A key responsibility for Bewlay involves managing the entire casualty portfolio rather than vetting individual risks—”looking at all of our liability regime to say where are we underserved, overserved, most effective, and trying to balance how XL Catlin deploys its capital within the casualty marketplaces globally.”

“There will be times that risks are referred up to me. But the focus of my role really is to build a common casualty framework across all of our casualty divisions globally,” she said. “The focus is on innovation—innovating how we work, innovating our technical process. Also, looking at challenging how have we operated in the past and how can we now operate in what we say is today’s environment and then the future environment of casualty because it’s changing—the risk landscape is changing so quickly, and technology is changing so quickly.”

“At the same time, I look to coordinate a common framework of how we do product development and how we implement global products [in] a globally connected world,” she added. With technology making “everything real time and present and interconnected,” insurance products should work the same way, she suggested. “Historically, we’ve had all of these siloed products, but now when you look at the sharing economy and you look at the customer needs, they need us to evolve in how we’re responding to their market.”
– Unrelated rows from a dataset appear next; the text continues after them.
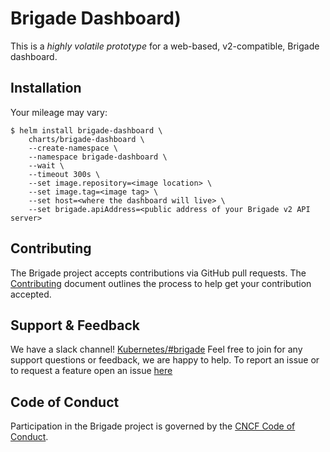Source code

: # Brigade Dashboard)

This is a _highly volatile prototype_ for a web-based, v2-compatible, Brigade
dashboard.

## Installation

Your mileage may vary:

```console
$ helm install brigade-dashboard \
    charts/brigade-dashboard \
    --create-namespace \
    --namespace brigade-dashboard \
    --wait \
    --timeout 300s \
    --set image.repository=<image location> \
    --set image.tag=<image tag> \
    --set host=<where the dashboard will live> \
    --set brigade.apiAddress=<public address of your Brigade v2 API server>
```

## Contributing

The Brigade project accepts contributions via GitHub pull requests. The
[Contributing](CONTRIBUTING.md) document outlines the process to help get your
contribution accepted.

## Support & Feedback

We have a slack channel!
[Kubernetes/#brigade](https://kubernetes.slack.com/messages/C87MF1RFD) Feel free
to join for any support questions or feedback, we are happy to help. To report
an issue or to request a feature open an issue
[here](https://github.com/brigadecore/brigade-dashboard/issues)

## Code of Conduct

Participation in the Brigade project is governed by the
[CNCF Code of Conduct](https://github.com/cncf/foundation/blob/master/code-of-conduct.md).
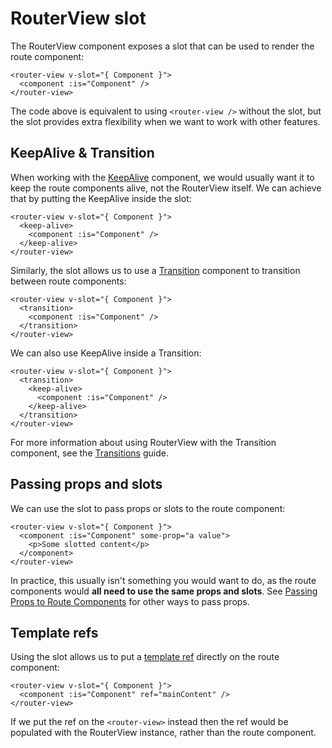 <!-- TODO: translation -->

# RouterView slot

The RouterView component exposes a slot that can be used to render the route component:

```vue-html
<router-view v-slot="{ Component }">
  <component :is="Component" />
</router-view>
```

The code above is equivalent to using `<router-view />` without the slot, but the slot provides extra flexibility when we want to work with other features.

## KeepAlive & Transition

When working with the [KeepAlive](https://vuejs.org/guide/built-ins/keep-alive.html) component, we would usually want it to keep the route components alive, not the RouterView itself. We can achieve that by putting the KeepAlive inside the slot:

```vue-html
<router-view v-slot="{ Component }">
  <keep-alive>
    <component :is="Component" />
  </keep-alive>
</router-view>
```

Similarly, the slot allows us to use a [Transition](https://vuejs.org/guide/built-ins/transition.html) component to transition between route components:

```vue-html
<router-view v-slot="{ Component }">
  <transition>
    <component :is="Component" />
  </transition>
</router-view>
```

We can also use KeepAlive inside a Transition:

```vue-html
<router-view v-slot="{ Component }">
  <transition>
    <keep-alive>
      <component :is="Component" />
    </keep-alive>
  </transition>
</router-view>
```

For more information about using RouterView with the Transition component, see the [Transitions](./transitions) guide.

## Passing props and slots

We can use the slot to pass props or slots to the route component:

```vue-html
<router-view v-slot="{ Component }">
  <component :is="Component" some-prop="a value">
    <p>Some slotted content</p>
  </component>
</router-view>
```

In practice, this usually isn't something you would want to do, as the route components would **all need to use the same props and slots**. See [Passing Props to Route Components](../essentials/passing-props) for other ways to pass props.

## Template refs

Using the slot allows us to put a [template ref](https://vuejs.org/guide/essentials/template-refs.html) directly on the route component:

```vue-html
<router-view v-slot="{ Component }">
  <component :is="Component" ref="mainContent" />
</router-view>
```

If we put the ref on the `<router-view>` instead then the ref would be populated with the RouterView instance, rather than the route component.
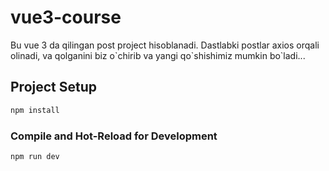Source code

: # vue3-course

<p>Bu vue 3 da qilingan post project hisoblanadi. Dastlabki postlar axios orqali olinadi, va qolganini biz o`chirib va yangi qo`shishimiz mumkin bo`ladi...</p>

## Project Setup

```sh
npm install
```

### Compile and Hot-Reload for Development

```sh
npm run dev
```
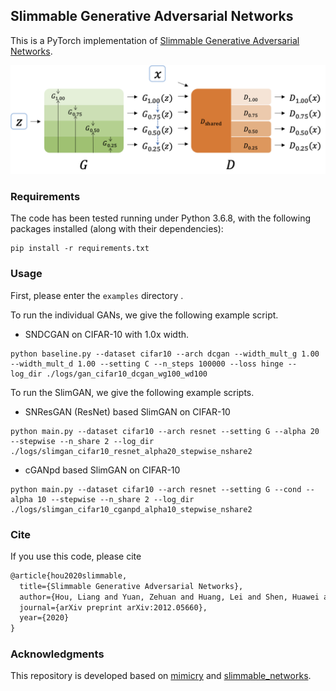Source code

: ## Slimmable Generative Adversarial Networks

This is a PyTorch implementation of [Slimmable Generative Adversarial Networks](https://arxiv.org/abs/2012.05660).

![SlimGAN](./pictures/SlimGAN_model.png)

### Requirements

The code has been tested running under Python 3.6.8, with the following packages installed (along with their dependencies):

```shell
pip install -r requirements.txt
```



### Usage

First, please enter the `examples` directory .

To run the individual GANs, we give the following example script.

- SNDCGAN on CIFAR-10 with 1.0x width.

```shell
python baseline.py --dataset cifar10 --arch dcgan --width_mult_g 1.00 --width_mult_d 1.00 --setting C --n_steps 100000 --loss hinge --log_dir ./logs/gan_cifar10_dcgan_wg100_wd100
```

To run the SlimGAN, we give the following example scripts.

- SNResGAN (ResNet) based SlimGAN on CIFAR-10

```shell
python main.py --dataset cifar10 --arch resnet --setting G --alpha 20 --stepwise --n_share 2 --log_dir ./logs/slimgan_cifar10_resnet_alpha20_stepwise_nshare2
```

- cGANpd based SlimGAN on CIFAR-10

```shell
python main.py --dataset cifar10 --arch resnet --setting G --cond --alpha 10 --stepwise --n_share 2 --log_dir ./logs/slimgan_cifar10_cganpd_alpha10_stepwise_nshare2
```



### Cite

If you use this code, please cite

```latex
@article{hou2020slimmable,
  title={Slimmable Generative Adversarial Networks},
  author={Hou, Liang and Yuan, Zehuan and Huang, Lei and Shen, Huawei and Cheng, Xueqi and Wang, Changhu},
  journal={arXiv preprint arXiv:2012.05660},
  year={2020}
}
```



### Acknowledgments

This repository is developed based on [mimicry](https://github.com/kwotsin/mimicry) and [slimmable_networks](https://github.com/JiahuiYu/slimmable_networks).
Summing up, Bewlay said: “For me, when I think about my role and about the chief underwriting officer role [generally], to be relevant, you really have to be one that looks beyond just the underwriting…When you’re looking at [a certain] technology, [you’re] looking at it holistically and figuring out, if we bring it in, how does that improve my underwriting, my claims handling, my enterprise risk management, my legal.”

“It’s really breaking away from the traditional way of keeping all the parts of the business siloed and pulling them all together. What you can build using technology allows you to do that,” she said.